[Start of Attachment]
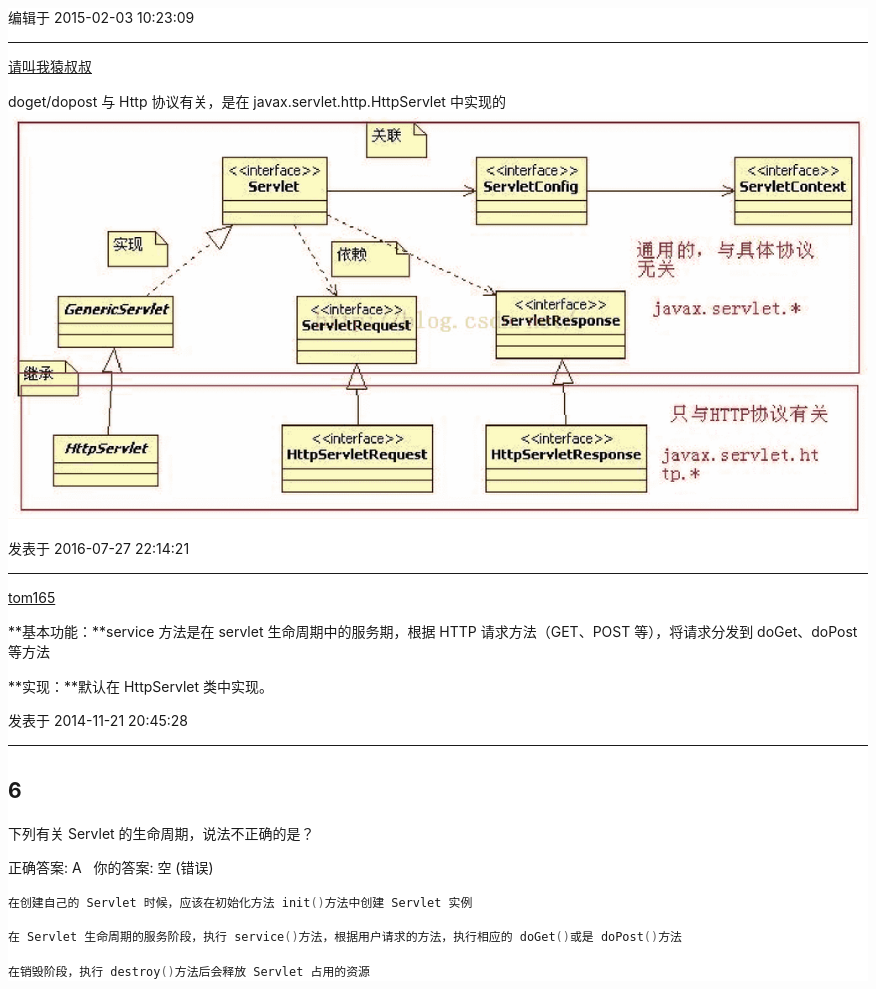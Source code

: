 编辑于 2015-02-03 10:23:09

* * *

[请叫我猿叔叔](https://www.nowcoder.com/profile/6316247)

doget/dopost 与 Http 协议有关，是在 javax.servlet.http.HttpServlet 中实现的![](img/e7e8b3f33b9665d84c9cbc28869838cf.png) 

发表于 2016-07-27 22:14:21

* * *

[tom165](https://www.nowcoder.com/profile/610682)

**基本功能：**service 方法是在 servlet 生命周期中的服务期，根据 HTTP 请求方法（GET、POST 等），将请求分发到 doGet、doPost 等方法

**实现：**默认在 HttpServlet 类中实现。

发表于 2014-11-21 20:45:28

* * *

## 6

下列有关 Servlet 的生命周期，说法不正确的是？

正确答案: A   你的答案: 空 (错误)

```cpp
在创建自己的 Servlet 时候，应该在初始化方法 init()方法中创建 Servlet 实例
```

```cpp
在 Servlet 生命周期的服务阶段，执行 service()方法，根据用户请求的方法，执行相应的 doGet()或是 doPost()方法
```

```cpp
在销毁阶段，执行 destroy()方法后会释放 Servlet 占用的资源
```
[End of Attachment]
[Start of Attachment]
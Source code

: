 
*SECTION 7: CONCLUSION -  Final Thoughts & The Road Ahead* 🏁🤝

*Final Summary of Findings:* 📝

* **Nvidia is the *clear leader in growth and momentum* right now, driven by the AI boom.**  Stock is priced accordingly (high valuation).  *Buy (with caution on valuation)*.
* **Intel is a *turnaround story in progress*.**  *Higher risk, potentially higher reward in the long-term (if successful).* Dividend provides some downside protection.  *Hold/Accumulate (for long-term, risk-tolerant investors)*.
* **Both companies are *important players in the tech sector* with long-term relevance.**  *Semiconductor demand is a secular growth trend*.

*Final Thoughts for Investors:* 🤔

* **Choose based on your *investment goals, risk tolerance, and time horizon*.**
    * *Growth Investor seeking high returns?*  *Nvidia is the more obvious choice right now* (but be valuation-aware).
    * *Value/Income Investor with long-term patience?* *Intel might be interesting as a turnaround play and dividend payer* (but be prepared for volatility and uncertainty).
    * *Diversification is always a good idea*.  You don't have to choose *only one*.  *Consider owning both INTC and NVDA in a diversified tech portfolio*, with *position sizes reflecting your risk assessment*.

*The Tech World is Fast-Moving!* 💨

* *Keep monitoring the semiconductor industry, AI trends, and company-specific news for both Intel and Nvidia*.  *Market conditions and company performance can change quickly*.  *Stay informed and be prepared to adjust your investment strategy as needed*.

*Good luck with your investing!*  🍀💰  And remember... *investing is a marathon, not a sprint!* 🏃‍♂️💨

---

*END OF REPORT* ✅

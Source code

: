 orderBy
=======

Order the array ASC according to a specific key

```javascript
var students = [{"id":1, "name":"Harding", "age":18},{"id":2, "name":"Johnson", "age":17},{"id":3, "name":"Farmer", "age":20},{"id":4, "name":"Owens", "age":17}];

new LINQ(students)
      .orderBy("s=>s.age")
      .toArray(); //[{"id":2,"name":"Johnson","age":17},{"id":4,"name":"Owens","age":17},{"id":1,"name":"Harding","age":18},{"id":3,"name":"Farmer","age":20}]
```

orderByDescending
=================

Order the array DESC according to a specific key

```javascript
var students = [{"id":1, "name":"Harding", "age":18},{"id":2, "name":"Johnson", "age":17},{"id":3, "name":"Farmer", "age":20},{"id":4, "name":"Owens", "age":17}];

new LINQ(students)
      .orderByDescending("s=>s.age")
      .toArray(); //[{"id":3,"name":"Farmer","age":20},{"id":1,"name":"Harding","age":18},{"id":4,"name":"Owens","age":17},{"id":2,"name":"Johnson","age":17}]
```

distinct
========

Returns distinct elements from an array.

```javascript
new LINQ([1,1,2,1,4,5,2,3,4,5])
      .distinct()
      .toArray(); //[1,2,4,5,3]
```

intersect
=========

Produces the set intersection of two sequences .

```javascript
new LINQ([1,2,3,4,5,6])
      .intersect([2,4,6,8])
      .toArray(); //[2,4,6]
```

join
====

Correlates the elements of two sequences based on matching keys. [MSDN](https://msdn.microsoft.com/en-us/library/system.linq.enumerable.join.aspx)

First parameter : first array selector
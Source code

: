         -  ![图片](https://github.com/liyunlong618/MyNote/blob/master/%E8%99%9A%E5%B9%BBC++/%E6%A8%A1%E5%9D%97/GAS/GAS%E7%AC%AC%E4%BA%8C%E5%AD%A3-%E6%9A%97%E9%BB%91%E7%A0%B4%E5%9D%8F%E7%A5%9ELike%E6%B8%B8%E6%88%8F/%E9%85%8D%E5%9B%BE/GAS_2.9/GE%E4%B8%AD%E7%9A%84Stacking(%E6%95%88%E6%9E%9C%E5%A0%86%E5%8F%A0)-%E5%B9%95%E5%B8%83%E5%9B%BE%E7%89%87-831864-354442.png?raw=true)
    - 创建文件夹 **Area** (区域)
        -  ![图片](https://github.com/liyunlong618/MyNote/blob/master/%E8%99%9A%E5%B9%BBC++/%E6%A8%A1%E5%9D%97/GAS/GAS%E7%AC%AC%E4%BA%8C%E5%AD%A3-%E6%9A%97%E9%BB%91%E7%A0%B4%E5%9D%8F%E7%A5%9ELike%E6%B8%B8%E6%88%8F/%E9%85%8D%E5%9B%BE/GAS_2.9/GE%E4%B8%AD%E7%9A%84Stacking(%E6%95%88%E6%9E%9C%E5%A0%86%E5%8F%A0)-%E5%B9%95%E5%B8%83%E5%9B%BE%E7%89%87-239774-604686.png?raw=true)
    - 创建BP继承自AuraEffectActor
[End of Attachment]
▶ _How to complete this task_: Count every line in the preceding entries where the string "Owens" appears, then state only the total.

▶ _Result of the task_: 4